The biggest recent investment in stimulating the city’s Vision Metcalf plan came with a City Council vote last week to approve a $445,000 bid for landscaping the avenue between 95th and 103rd streets.

Among key elements of Vision Metcalf, which proposes extensive redevelopment and revitalization between Interstate 35 and 123rd Street, are plans to make the corridor more aesthetically pleasing and more pedestrian and environmentally friendly.

The landscaping work, which will include plantings in the median and along both sides of the street, will cap an extensive road widening and improvement project that is nearing completion.

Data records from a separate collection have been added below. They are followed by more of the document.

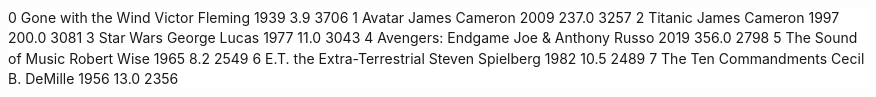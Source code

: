   <tbody>
    <tr>
      <th>0</th>
      <td>Gone with the Wind</td>
      <td>Victor Fleming</td>
      <td>1939</td>
      <td>3.9</td>
      <td>3706</td>
    </tr>
    <tr>
      <th>1</th>
      <td>Avatar</td>
      <td>James Cameron</td>
      <td>2009</td>
      <td>237.0</td>
      <td>3257</td>
    </tr>
    <tr>
      <th>2</th>
      <td>Titanic</td>
      <td>James Cameron</td>
      <td>1997</td>
      <td>200.0</td>
      <td>3081</td>
    </tr>
    <tr>
      <th>3</th>
      <td>Star Wars</td>
      <td>George Lucas</td>
      <td>1977</td>
      <td>11.0</td>
      <td>3043</td>
    </tr>
    <tr>
      <th>4</th>
      <td>Avengers: Endgame</td>
      <td>Joe &amp; Anthony Russo</td>
      <td>2019</td>
      <td>356.0</td>
      <td>2798</td>
    </tr>
    <tr>
      <th>5</th>
      <td>The Sound of Music</td>
      <td>Robert Wise</td>
      <td>1965</td>
      <td>8.2</td>
      <td>2549</td>
    </tr>
    <tr>
      <th>6</th>
      <td>E.T. the Extra-Terrestrial</td>
      <td>Steven Spielberg</td>
      <td>1982</td>
      <td>10.5</td>
      <td>2489</td>
    </tr>
    <tr>
      <th>7</th>
      <td>The Ten Commandments</td>
      <td>Cecil B. DeMille</td>
      <td>1956</td>
      <td>13.0</td>
      <td>2356</td>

The plan approved last week was described in a staff report to the council “as a first prototype for landscaping of the Metcalf corridor with some aspects to be applied to future Metcalf improvements.”

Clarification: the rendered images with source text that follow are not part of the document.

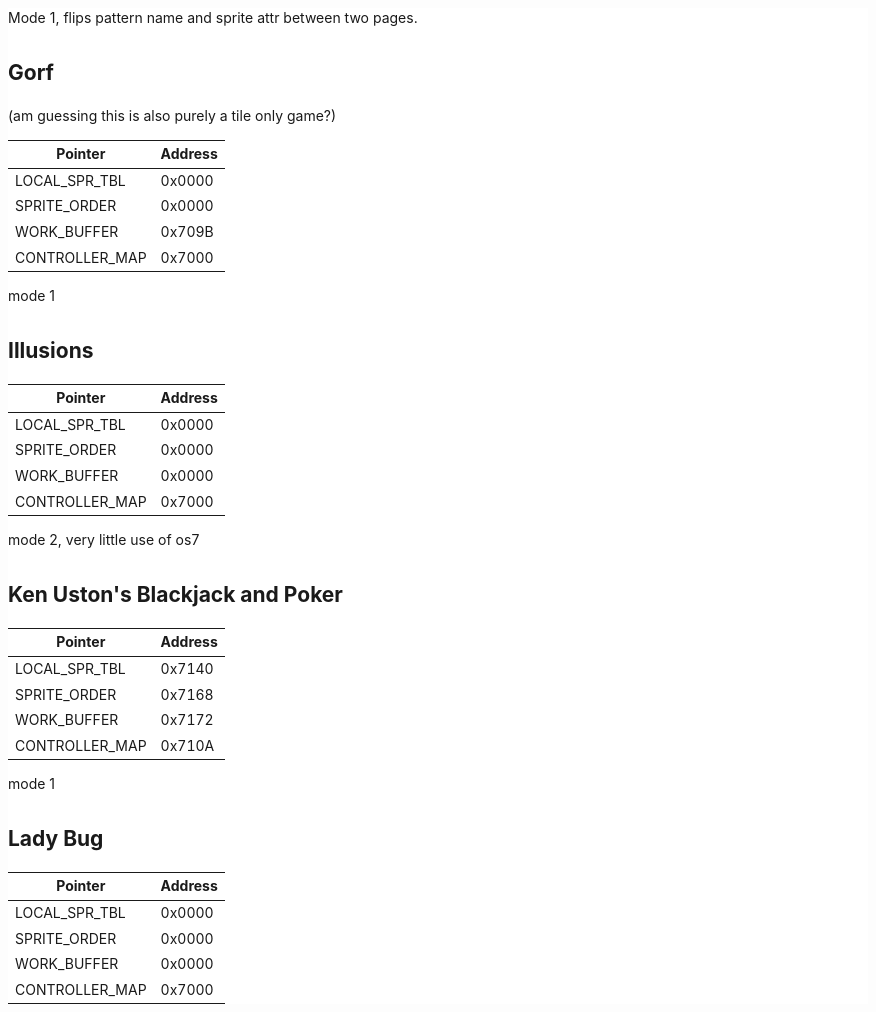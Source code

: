 Mode 1, flips pattern name and sprite attr between two pages.

## Gorf

(am guessing this is also purely a tile only game?)

| Pointer        | Address
|---             |---
| LOCAL_SPR_TBL  | 0x0000
| SPRITE_ORDER   | 0x0000
| WORK_BUFFER    | 0x709B
| CONTROLLER_MAP | 0x7000

mode 1

## Illusions

| Pointer        | Address
|---             |---
| LOCAL_SPR_TBL  | 0x0000
| SPRITE_ORDER   | 0x0000
| WORK_BUFFER    | 0x0000
| CONTROLLER_MAP | 0x7000

mode 2, very little use of os7

## Ken Uston's Blackjack and Poker

| Pointer        | Address
|---             |---
| LOCAL_SPR_TBL  | 0x7140
| SPRITE_ORDER   | 0x7168
| WORK_BUFFER    | 0x7172
| CONTROLLER_MAP | 0x710A

mode 1

## Lady Bug

| Pointer        | Address
|---             |---
| LOCAL_SPR_TBL  | 0x0000
| SPRITE_ORDER   | 0x0000
| WORK_BUFFER    | 0x0000
| CONTROLLER_MAP | 0x7000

Those aspects will include large canopy trees and more extensive ornamental plantings than in the past.

Scores of trees will be planted as part of the newly approved Metcalf project, including 83 red oaks, more than 60 maples, 45 redbuds and 14 crabapples.

An underground irrigation system and stone walls will be installed.

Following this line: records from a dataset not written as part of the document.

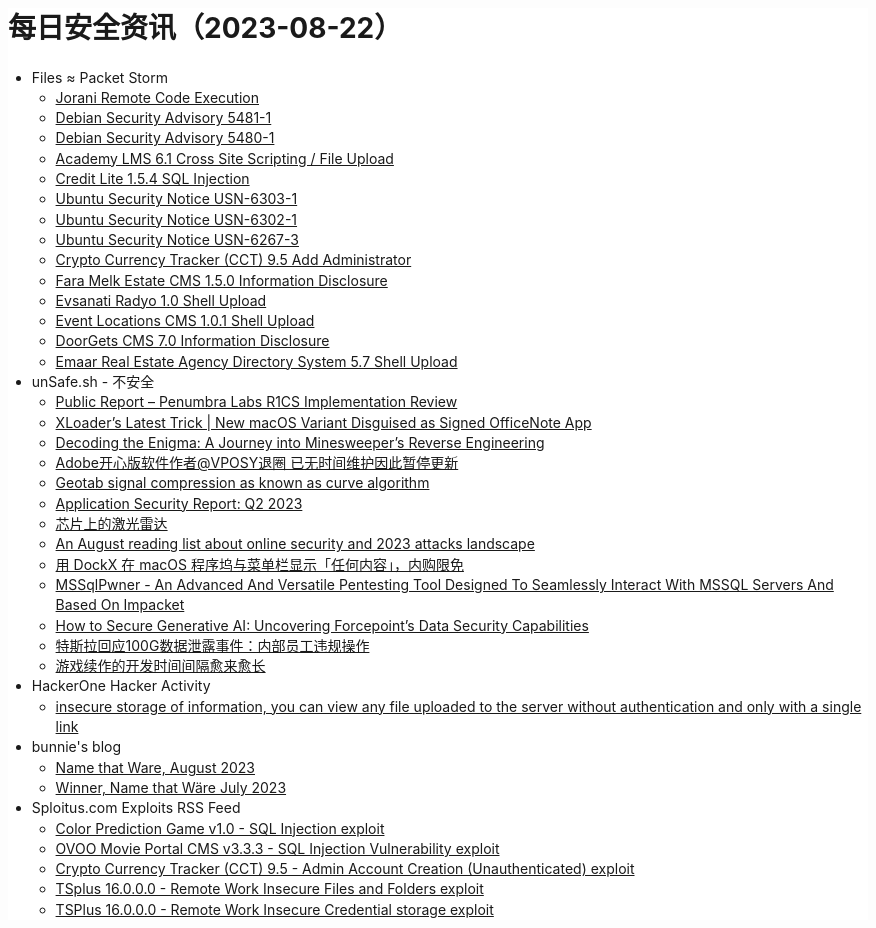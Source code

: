 # 每日安全资讯（2023-08-22）

- Files ≈ Packet Storm
  - [Jorani Remote Code Execution](https://packetstormsecurity.com/files/174248/jorani_path_trav.rb.txt)
  - [Debian Security Advisory 5481-1](https://packetstormsecurity.com/files/174247/dsa-5481-1.txt)
  - [Debian Security Advisory 5480-1](https://packetstormsecurity.com/files/174246/dsa-5480-1.txt)
  - [Academy LMS 6.1 Cross Site Scripting / File Upload](https://packetstormsecurity.com/files/174245/academylms61-uploadxss.txt)
  - [Credit Lite 1.5.4 SQL Injection](https://packetstormsecurity.com/files/174244/creditlite154-sql.txt)
  - [Ubuntu Security Notice USN-6303-1](https://packetstormsecurity.com/files/174243/USN-6303-1.txt)
  - [Ubuntu Security Notice USN-6302-1](https://packetstormsecurity.com/files/174242/USN-6302-1.txt)
  - [Ubuntu Security Notice USN-6267-3](https://packetstormsecurity.com/files/174241/USN-6267-3.txt)
  - [Crypto Currency Tracker (CCT) 9.5 Add Administrator](https://packetstormsecurity.com/files/174240/cct95-addadmin.txt)
  - [Fara Melk Estate CMS 1.5.0 Information Disclosure](https://packetstormsecurity.com/files/174239/faramelkestatecms150-disclose.txt)
  - [Evsanati Radyo 1.0 Shell Upload](https://packetstormsecurity.com/files/174238/evsanatiradyo10-shell.txt)
  - [Event Locations CMS 1.0.1 Shell Upload](https://packetstormsecurity.com/files/174237/eventlocationscms101-shell.txt)
  - [DoorGets CMS 7.0 Information Disclosure](https://packetstormsecurity.com/files/174236/doorgetscms70admin-disclose.txt)
  - [Emaar Real Estate Agency Directory System 5.7 Shell Upload](https://packetstormsecurity.com/files/174235/emaarreagds57-shell.txt)
- unSafe.sh - 不安全
  - [Public Report – Penumbra Labs R1CS Implementation Review](https://buaq.net/go-175036.html)
  - [XLoader’s Latest Trick | New macOS Variant Disguised as Signed OfficeNote App](https://buaq.net/go-175026.html)
  - [Decoding the Enigma: A Journey into Minesweeper’s Reverse Engineering](https://buaq.net/go-175025.html)
  - [Adobe开心版软件作者@VPOSY退圈 已无时间维护因此暂停更新](https://buaq.net/go-175022.html)
  - [Geotab signal compression as known as curve algorithm](https://buaq.net/go-175024.html)
  - [Application Security Report: Q2 2023](https://buaq.net/go-175027.html)
  - [芯片上的激光雷达](https://buaq.net/go-175035.html)
  - [An August reading list about online security and 2023 attacks landscape](https://buaq.net/go-175014.html)
  - [用 DockX 在 macOS 程序坞与菜单栏显示「任何内容」，内购限免](https://buaq.net/go-175012.html)
  - [MSSqlPwner - An Advanced And Versatile Pentesting Tool Designed To Seamlessly Interact With MSSQL Servers And Based On Impacket](https://buaq.net/go-175013.html)
  - [How to Secure Generative AI: Uncovering Forcepoint’s Data Security Capabilities](https://buaq.net/go-175037.html)
  - [特斯拉回应100G数据泄露事件：内部员工违规操作](https://buaq.net/go-175003.html)
  - [游戏续作的开发时间间隔愈来愈长](https://buaq.net/go-175005.html)
- HackerOne Hacker Activity
  - [insecure storage of information, you can view any file uploaded to the server without authentication and only with a single link](https://hackerone.com/reports/2007235)
- bunnie's blog
  - [Name that Ware, August 2023](https://www.bunniestudios.com/blog/?p=6813)
  - [Winner, Name that Wäre July 2023](https://www.bunniestudios.com/blog/?p=6811)
- Sploitus.com Exploits RSS Feed
  - [Color Prediction Game v1.0 - SQL Injection exploit](https://sploitus.com/exploit?id=EDB-ID:51689&utm_source=rss&utm_medium=rss)
  - [OVOO Movie Portal CMS v3.3.3 - SQL Injection Vulnerability exploit](https://sploitus.com/exploit?id=1337DAY-ID-38993&utm_source=rss&utm_medium=rss)
  - [Crypto Currency Tracker (CCT) 9.5 - Admin Account Creation (Unauthenticated) exploit](https://sploitus.com/exploit?id=EDB-ID:51688&utm_source=rss&utm_medium=rss)
  - [TSplus 16.0.0.0 - Remote Work Insecure Files and Folders exploit](https://sploitus.com/exploit?id=EDB-ID:51680&utm_source=rss&utm_medium=rss)
  - [TSPlus 16.0.0.0 - Remote Work Insecure Credential storage exploit](https://sploitus.com/exploit?id=EDB-ID:51681&utm_source=rss&utm_medium=rss)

An asphalt trail has been constructed along Metcalf from 97th Terrace to 103rd Street, where it connects to the Indian Creek streamway trail system.

Townhomes enter vision

Officials broke ground Thursday for a private residential project that also is considered a product of Vision Metcalf.

Summerfield Development will build a 22-unit, $5.3 million infill housing project on the edge of the city’s downtown shopping district at the northwest corner of 78th and Conser streets.

Though it will be several blocks west of Metcalf, the company’s Townhomes at Buckley Court development fits within the boundaries and mold of the city’s plan.

Vision Metcalf proposes an array of multiuse projects that allow and promote good pedestrian access from residential areas to offices and shopping. Buckley Court will be a short walk from downtown stores and services.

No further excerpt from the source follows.